Harmonizing open banking in the European Union: an analysis of PSD2 compliance and interrelation with cybersecurity frameworks and standards

Abstract

AbstractThis paper focuses on the security protocols enacted in banking transactions across the European Economic Area (EEA), as stipulated by the Second or Revised Payment Service Directive (commonly referred to as ‘PSD2’ or simply ‘the Directive’). The study aims to comprehensively analyse the implementation and efficacy of these security measures within the specified jurisdiction. The Directive incorporates fundamental rights and obligations that all stakeholders are compelled to adhere to and delineates specific security measures and standards that both traditional banking institutions and third-party providers (TPP) are mandated to implement. In particular, one of the cardinal mandates for banking and financial institutions under PSD2 is the obligation to facilitate third-party access to customer data via open application programming interfaces (API). While this open banking paradigm and the consequent proliferation of data sharing unquestionably bring about various advantages, such as enhanced consumer choice and market competition, they concurrently expose the financial ecosystem to a slew of potential security vulnerabilities and privacy risks. Upon conducting a comprehensive review of the security requirements and measures stipulated under PSD2 and a comparative analysis with essential cybersecurity frameworks and standards (NIS2, Cybersecurity Act, GDPR, ISO 27001:22 and PCI DSS), we have ascertained a discernible lack of harmonisation and clarity concerning the technical security specifications for its effective implementation.
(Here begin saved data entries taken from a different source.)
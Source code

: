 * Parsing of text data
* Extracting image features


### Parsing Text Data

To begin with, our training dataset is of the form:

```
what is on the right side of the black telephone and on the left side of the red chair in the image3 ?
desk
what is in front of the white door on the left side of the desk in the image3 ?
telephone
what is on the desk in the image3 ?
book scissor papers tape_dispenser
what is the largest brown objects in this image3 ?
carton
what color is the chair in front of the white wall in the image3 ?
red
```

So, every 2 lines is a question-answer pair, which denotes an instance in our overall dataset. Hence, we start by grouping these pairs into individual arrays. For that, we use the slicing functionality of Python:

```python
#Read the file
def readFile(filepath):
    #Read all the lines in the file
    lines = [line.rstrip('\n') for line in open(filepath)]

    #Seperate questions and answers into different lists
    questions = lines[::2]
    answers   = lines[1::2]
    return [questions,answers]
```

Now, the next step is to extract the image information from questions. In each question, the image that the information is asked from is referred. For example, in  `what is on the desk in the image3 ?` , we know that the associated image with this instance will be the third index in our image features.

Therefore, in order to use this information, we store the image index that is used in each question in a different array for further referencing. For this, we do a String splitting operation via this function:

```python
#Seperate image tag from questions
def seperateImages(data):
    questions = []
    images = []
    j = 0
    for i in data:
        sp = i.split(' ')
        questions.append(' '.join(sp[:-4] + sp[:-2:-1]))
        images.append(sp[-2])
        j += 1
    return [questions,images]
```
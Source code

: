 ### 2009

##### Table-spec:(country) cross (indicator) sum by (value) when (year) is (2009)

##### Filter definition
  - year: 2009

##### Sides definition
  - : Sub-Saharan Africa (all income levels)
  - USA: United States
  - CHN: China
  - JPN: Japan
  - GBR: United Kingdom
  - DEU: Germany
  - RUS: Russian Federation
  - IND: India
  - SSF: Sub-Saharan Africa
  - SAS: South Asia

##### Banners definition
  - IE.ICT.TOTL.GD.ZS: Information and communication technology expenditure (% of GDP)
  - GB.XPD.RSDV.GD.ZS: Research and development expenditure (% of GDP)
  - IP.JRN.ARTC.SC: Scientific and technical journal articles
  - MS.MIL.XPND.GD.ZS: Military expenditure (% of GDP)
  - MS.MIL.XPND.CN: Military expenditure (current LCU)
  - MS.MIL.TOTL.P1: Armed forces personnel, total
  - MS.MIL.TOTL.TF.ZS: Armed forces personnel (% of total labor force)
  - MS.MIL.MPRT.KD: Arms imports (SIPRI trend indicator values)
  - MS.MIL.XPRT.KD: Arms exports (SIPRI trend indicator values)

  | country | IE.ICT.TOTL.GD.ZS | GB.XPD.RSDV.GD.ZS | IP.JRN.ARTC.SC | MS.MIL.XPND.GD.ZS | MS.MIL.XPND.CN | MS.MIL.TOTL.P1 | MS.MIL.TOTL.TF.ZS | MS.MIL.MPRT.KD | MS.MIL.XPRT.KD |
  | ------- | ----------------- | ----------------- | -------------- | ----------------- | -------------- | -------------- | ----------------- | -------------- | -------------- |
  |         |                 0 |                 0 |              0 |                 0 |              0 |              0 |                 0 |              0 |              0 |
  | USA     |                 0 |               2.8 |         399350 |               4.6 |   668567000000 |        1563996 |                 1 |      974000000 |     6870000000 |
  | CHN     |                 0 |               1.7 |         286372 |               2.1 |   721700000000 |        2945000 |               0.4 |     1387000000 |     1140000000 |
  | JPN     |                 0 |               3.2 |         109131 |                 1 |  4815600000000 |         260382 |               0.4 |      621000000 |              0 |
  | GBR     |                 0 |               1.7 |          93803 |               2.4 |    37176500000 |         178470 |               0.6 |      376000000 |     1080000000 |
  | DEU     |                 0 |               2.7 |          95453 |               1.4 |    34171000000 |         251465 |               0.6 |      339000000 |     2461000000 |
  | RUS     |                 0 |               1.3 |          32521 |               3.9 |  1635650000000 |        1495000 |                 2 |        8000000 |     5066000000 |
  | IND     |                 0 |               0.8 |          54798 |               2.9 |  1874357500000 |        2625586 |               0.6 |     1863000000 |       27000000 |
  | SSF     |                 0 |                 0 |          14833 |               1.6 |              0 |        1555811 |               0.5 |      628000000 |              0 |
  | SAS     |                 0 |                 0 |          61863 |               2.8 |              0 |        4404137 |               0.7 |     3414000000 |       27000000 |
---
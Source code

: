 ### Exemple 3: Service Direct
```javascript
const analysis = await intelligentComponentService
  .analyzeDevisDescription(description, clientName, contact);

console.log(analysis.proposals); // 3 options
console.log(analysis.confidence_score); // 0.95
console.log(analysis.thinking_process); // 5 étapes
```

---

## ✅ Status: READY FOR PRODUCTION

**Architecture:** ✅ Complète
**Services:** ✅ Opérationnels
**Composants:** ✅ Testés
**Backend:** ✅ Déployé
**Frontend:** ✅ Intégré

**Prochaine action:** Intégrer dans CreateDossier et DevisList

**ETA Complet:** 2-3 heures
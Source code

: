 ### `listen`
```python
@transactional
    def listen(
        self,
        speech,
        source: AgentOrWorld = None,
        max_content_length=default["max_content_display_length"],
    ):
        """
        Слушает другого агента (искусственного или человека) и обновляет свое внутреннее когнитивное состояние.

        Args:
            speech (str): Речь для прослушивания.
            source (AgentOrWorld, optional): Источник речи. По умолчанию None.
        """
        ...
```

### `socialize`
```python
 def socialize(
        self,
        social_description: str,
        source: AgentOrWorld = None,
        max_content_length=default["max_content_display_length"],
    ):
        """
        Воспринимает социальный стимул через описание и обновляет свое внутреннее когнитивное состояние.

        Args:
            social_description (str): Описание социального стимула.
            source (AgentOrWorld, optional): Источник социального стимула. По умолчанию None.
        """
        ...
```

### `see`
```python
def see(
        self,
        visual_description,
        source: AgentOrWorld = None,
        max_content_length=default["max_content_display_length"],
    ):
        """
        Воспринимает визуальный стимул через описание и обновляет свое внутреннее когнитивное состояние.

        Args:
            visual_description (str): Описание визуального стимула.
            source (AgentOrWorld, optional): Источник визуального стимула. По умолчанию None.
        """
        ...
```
This lacuna substantiates the challenges banks face in fully grasping the extensive spectrum of compliance obligations mandated by PSD2. The aim of this research is to offer a valuable contribution to both the comprehension and the pragmatic deployment of security standards in the context of banking transactions, as regulated by the PSD2. The paper serves as a valuable resource for traditional banking institutions and relevant stakeholders by guiding them through the complexities of PSD2 implementation while also evaluating the effects of the security measures on transactional safeguards, data security, and the provision of payment services.